Dari sisi teknologi, peserta misi melihat pengembangan Sistem Peringatan Dini Tsunami Bali, sistem data dan informasi kebencanaan, pemetaan digital partisipatif, Desa Tangguh Bencana serta program kesiapsiagaan di sektor pariwisata dan kampus.
Di Pusdalops BPBD Provinsi Bali, data menjadi salah satu fondasi untuk mendukung peringatan dini, koordinasi tanggap darurat dan pengambilan keputusan secara lebih cepat dan akurat.
Praktik lain ditemukan di Desa Adat Temukus, Karangasem. Pemuda adat bersama masyarakat menggunakan drone untuk memetakan kawasan rawan bencana. Teknologi tersebut dipadukan dengan pengetahuan lokal untuk membantu pengambilan keputusan di tingkat komunitas.

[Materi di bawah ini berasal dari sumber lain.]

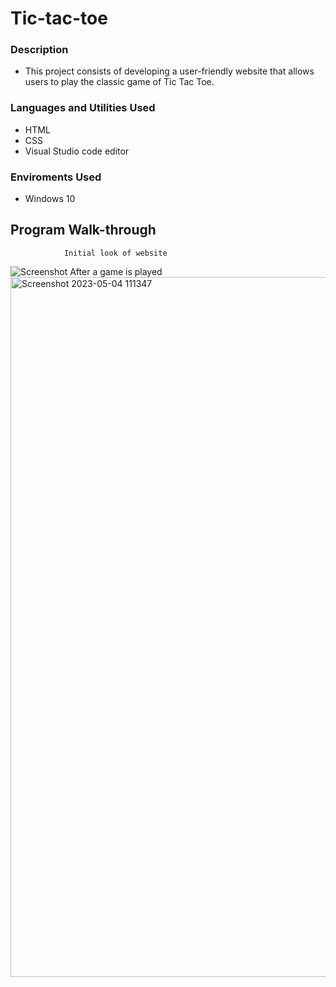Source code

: # Tic-tac-toe
### Description
- This project consists of developing a user-friendly website that allows users to play the classic game of Tic Tac Toe. 

### Languages and Utilities Used
- HTML
- CSS
- Visual Studio code editor
### Enviroments Used
- Windows 10
## Program Walk-through
                Initial look of website 

![Screenshot](https://user-images.githubusercontent.com/116442206/236632229-42355b37-7abc-4f09-90e9-f02ecfec01bf.png)
After a game is played 
<img width="1120" alt="Screenshot 2023-05-04 111347" src="https://user-images.githubusercontent.com/116442206/236632374-d16ce72f-85f3-4769-8104-6a29b9620282.png">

Direktur Kesiapsiagaan BNPB Pangarso Suryotomo menilai model tersebut berpotensi diterapkan di wilayah lain.
“Menurut saya, desa adat yang telah tangguh bencana dengan menggabungkan teknologi dan pengetahuan lokal, memiliki potensi besar untuk menjadi percontohan di wilayah lain,” katanya. (*)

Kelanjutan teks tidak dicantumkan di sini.